*** PROVIDED DATA ***

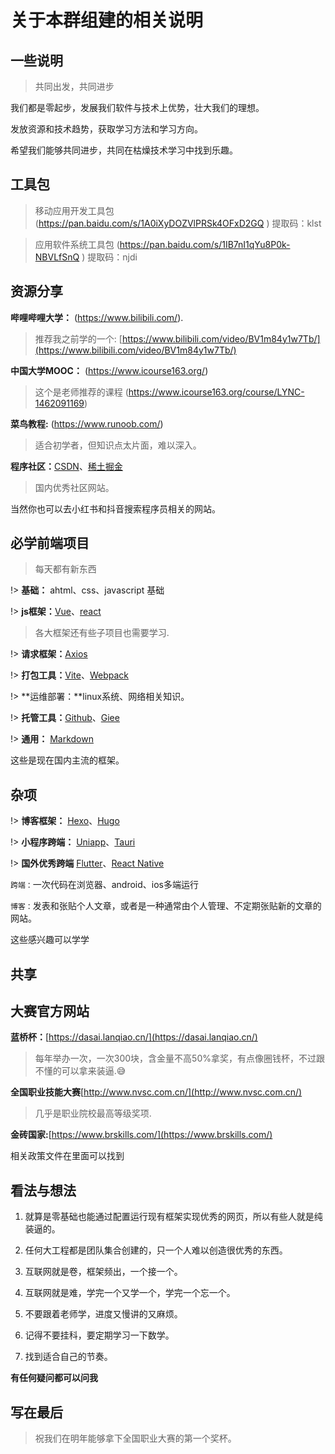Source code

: # 关于本群组建的相关说明

## 一些说明
 
> 共同出发，共同进步 

我们都是零起步，发展我们软件与技术上优势，壮大我们的理想。

发放资源和技术趋势，获取学习方法和学习方向。

希望我们能够共同进步，共同在枯燥技术学习中找到乐趣。

## 工具包

> 移动应用开发工具包 (https://pan.baidu.com/s/1A0iXyDOZVlPRSk4OFxD2GQ )
提取码：klst

> 应用软件系统工具包 (https://pan.baidu.com/s/1IB7nI1qYu8P0k-NBVLfSnQ )
提取码：njdi


## 资源分享

**哔哩哔哩大学：** (https://www.bilibili.com/).

> 推荐我之前学的一个: [https://www.bilibili.com/video/BV1m84y1w7Tb/](https://www.bilibili.com/video/BV1m84y1w7Tb/)

**中国大学MOOC：** (https://www.icourse163.org/)

> 这个是老师推荐的课程
(https://www.icourse163.org/course/LYNC-1462091169)

**菜鸟教程:** (https://www.runoob.com/)

> 适合初学者，但知识点太片面，难以深入。

**程序社区：**[CSDN](https://www.csdn.net/)、[稀土掘金](https://juejin.cn/)

> 国内优秀社区网站。

当然你也可以去小红书和抖音搜索程序员相关的网站。


## 必学前端项目

> 每天都有新东西

!> **基础：** ahtml、css、javascript 基础

!> **js框架：**[Vue](https://cn.vuejs.org/)、[react](https://react.docschina.org/)

> 各大框架还有些子项目也需要学习.

!> **请求框架：**[Axios](http://www.axios-js.com/zh-cn/docs/)

!> **打包工具：**[Vite](https://cn.vitejs.dev/)、[Webpack](http://webpack.p2hp.com/)

!> **运维部署：**linux系统、网络相关知识。

!> **托管工具：**[Github](https://github.com/)、[Giee](https://gitee.com/)

!> **通用：** [Markdown](http://markdown.p2hp.com/)

这些是现在国内主流的框架。


## 杂项

!> **博客框架：** [Hexo](https://hexo.io/zh-cn/)、[Hugo](https://www.gohugo.org/)

!> **小程序跨端：** [Uniapp](https://uniapp.dcloud.net.cn/)、[Tauri](https://tauri.app/zh-cn/)

!> **国外优秀跨端** [Flutter](https://flutter.cn/index)、[React Native](https://www.reactnative.cn/)

`跨端：`一次代码在浏览器、android、ios多端运行

`博客：`发表和张贴个人文章，或者是一种通常由个人管理、不定期张贴新的文章的网站。

这些感兴趣可以学学

## 共享



## 大赛官方网站 

**蓝桥杯：**[https://dasai.lanqiao.cn/](https://dasai.lanqiao.cn/)

> 每年举办一次，一次300块，含金量不高50%拿奖，有点像圈钱杯，不过跟不懂的可以拿来装逼.😅

**全国职业技能大赛**[http://www.nvsc.com.cn/](http://www.nvsc.com.cn/)

> 几乎是职业院校最高等级奖项.

**金砖国家:**[https://www.brskills.com/](https://www.brskills.com/)


相关政策文件在里面可以找到


## 看法与想法

1. 就算是零基础也能通过配置运行现有框架实现优秀的网页，所以有些人就是纯装逼的。

2. 任何大工程都是团队集合创建的，只一个人难以创造很优秀的东西。

3. 互联网就是卷，框架频出，一个接一个。

4. 互联网就是难，学完一个又学一个，学完一个忘一个。

5. 不要跟着老师学，进度又慢讲的又麻烦。

6. 记得不要挂科，要定期学习一下数学。

6. 找到适合自己的节奏。

**有任何疑问都可以问我**


## 写在最后

> 祝我们在明年能够拿下全国职业大赛的第一个奖杯。
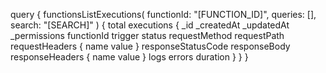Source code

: query {
    functionsListExecutions(
        functionId: "[FUNCTION_ID]",
        queries: [],
        search: "[SEARCH]"
    ) {
        total
        executions {
            _id
            _createdAt
            _updatedAt
            _permissions
            functionId
            trigger
            status
            requestMethod
            requestPath
            requestHeaders {
                name
                value
            }
            responseStatusCode
            responseBody
            responseHeaders {
                name
                value
            }
            logs
            errors
            duration
        }
    }
}
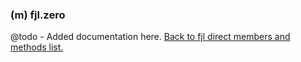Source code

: ### (m) fjl.zero
@todo - Added documentation here.
[Back to fjl direct members and methods list.](#members-and-methods)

***

→ EXERCISE PROMPT
Which lines of the entries above contain the word "functionId"? Copy each of them.

→ WRITTEN RESPONSE
        functionId: "[FUNCTION_ID]",
            functionId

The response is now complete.